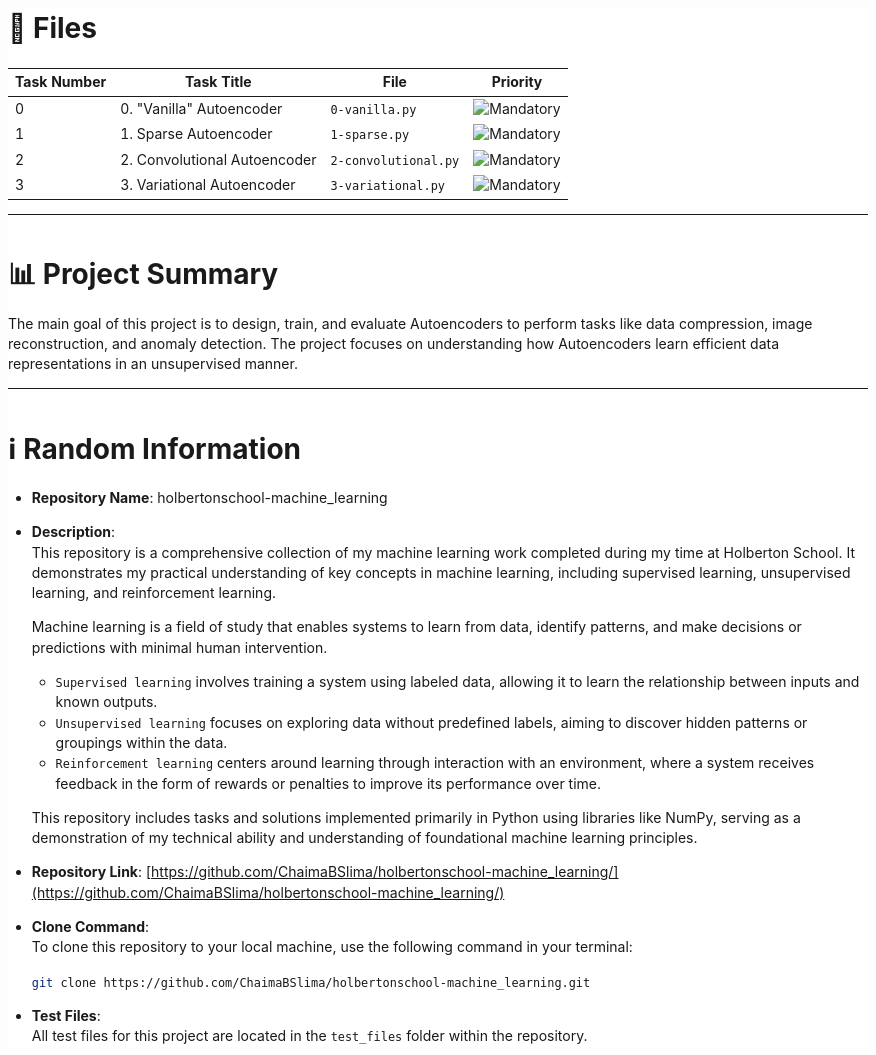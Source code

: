 # 📄 Files

| Task Number | Task Title                   |File                 | Priority                                                             |
|-------------|------------------------------|---------------------|----------------------------------------------------------------------|
| 0           | 0. "Vanilla" Autoencoder        | `0-vanilla.py`   | ![Mandatory](https://img.shields.io/badge/mandatory-✅-brightgreen) |
| 1           | 1. Sparse Autoencoder              | `1-sparse.py` | ![Mandatory](https://img.shields.io/badge/mandatory-✅-brightgreen) |
| 2           | 2. Convolutional Autoencoder     | `2-convolutional.py`     | ![Mandatory](https://img.shields.io/badge/mandatory-✅-brightgreen) |
| 3           | 3. Variational Autoencoder               | `3-variational.py`    | ![Mandatory](https://img.shields.io/badge/mandatory-✅-brightgreen) |
 
---

# 📊 Project Summary

The main goal of this project is to design, train, and evaluate Autoencoders to perform tasks like data compression, image reconstruction, and anomaly detection. The project focuses on understanding how Autoencoders learn efficient data representations in an unsupervised manner.

---

# ℹ️ Random Information 

- **Repository Name**: holbertonschool-machine_learning 
- **Description**:  
  This repository is a comprehensive collection of my machine learning work completed during my time at Holberton School. It demonstrates my practical understanding of key concepts in machine learning, including supervised learning, unsupervised learning, and reinforcement learning.

  Machine learning is a field of study that enables systems to learn from data, identify patterns, and make decisions or predictions with minimal human intervention.

  - `Supervised learning` involves training a system using labeled data, allowing it to learn the relationship between inputs and known outputs.  
  - `Unsupervised learning` focuses on exploring data without predefined labels, aiming to discover hidden patterns or groupings within the data.  
  - `Reinforcement learning` centers around learning through interaction with an environment, where a system receives feedback in the form of rewards or penalties to improve its performance over time.

  This repository includes tasks and solutions implemented primarily in Python using libraries like NumPy, serving as a demonstration of my technical ability and understanding of foundational machine learning principles.

- **Repository Link**: [https://github.com/ChaimaBSlima/holbertonschool-machine_learning/](https://github.com/ChaimaBSlima/holbertonschool-machine_learning/)  
- **Clone Command**:  
  To clone this repository to your local machine, use the following command in your terminal:
  ```bash
  git clone https://github.com/ChaimaBSlima/holbertonschool-machine_learning.git
  ```
- **Test Files**:  
  All test files for this project are located in the `test_files` folder within the repository.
+++
## YOUR GOAL:
Verbatim output of every entry above is required, though pictures are to be left out.

## SOLUTION FOR THIS EXERCISE:
Source code

: # 📄 Files

| Task Number | Task Title                   |File                 | Priority                                                             |
|-------------|------------------------------|---------------------|----------------------------------------------------------------------|
| 0           | 0. "Vanilla" Autoencoder        | `0-vanilla.py`   | ![Mandatory](https://img.shields.io/badge/mandatory-✅-brightgreen) |
| 1           | 1. Sparse Autoencoder              | `1-sparse.py` | ![Mandatory](https://img.shields.io/badge/mandatory-✅-brightgreen) |
| 2           | 2. Convolutional Autoencoder     | `2-convolutional.py`     | ![Mandatory](https://img.shields.io/badge/mandatory-✅-brightgreen) |
| 3           | 3. Variational Autoencoder               | `3-variational.py`    | ![Mandatory](https://img.shields.io/badge/mandatory-✅-brightgreen) |
 
---

# 📊 Project Summary

The main goal of this project is to design, train, and evaluate Autoencoders to perform tasks like data compression, image reconstruction, and anomaly detection. The project focuses on understanding how Autoencoders learn efficient data representations in an unsupervised manner.

---

# ℹ️ Random Information 

- **Repository Name**: holbertonschool-machine_learning 
- **Description**:  
  This repository is a comprehensive collection of my machine learning work completed during my time at Holberton School. It demonstrates my practical understanding of key concepts in machine learning, including supervised learning, unsupervised learning, and reinforcement learning.

  Machine learning is a field of study that enables systems to learn from data, identify patterns, and make decisions or predictions with minimal human intervention.

  - `Supervised learning` involves training a system using labeled data, allowing it to learn the relationship between inputs and known outputs.  
  - `Unsupervised learning` focuses on exploring data without predefined labels, aiming to discover hidden patterns or groupings within the data.  
  - `Reinforcement learning` centers around learning through interaction with an environment, where a system receives feedback in the form of rewards or penalties to improve its performance over time.

  This repository includes tasks and solutions implemented primarily in Python using libraries like NumPy, serving as a demonstration of my technical ability and understanding of foundational machine learning principles.

- **Repository Link**: [https://github.com/ChaimaBSlima/holbertonschool-machine_learning/](https://github.com/ChaimaBSlima/holbertonschool-machine_learning/)  
- **Clone Command**:  
  To clone this repository to your local machine, use the following command in your terminal:
  ```bash
  git clone https://github.com/ChaimaBSlima/holbertonschool-machine_learning.git
  ```
- **Test Files**:  
  All test files for this project are located in the `test_files` folder within the repository.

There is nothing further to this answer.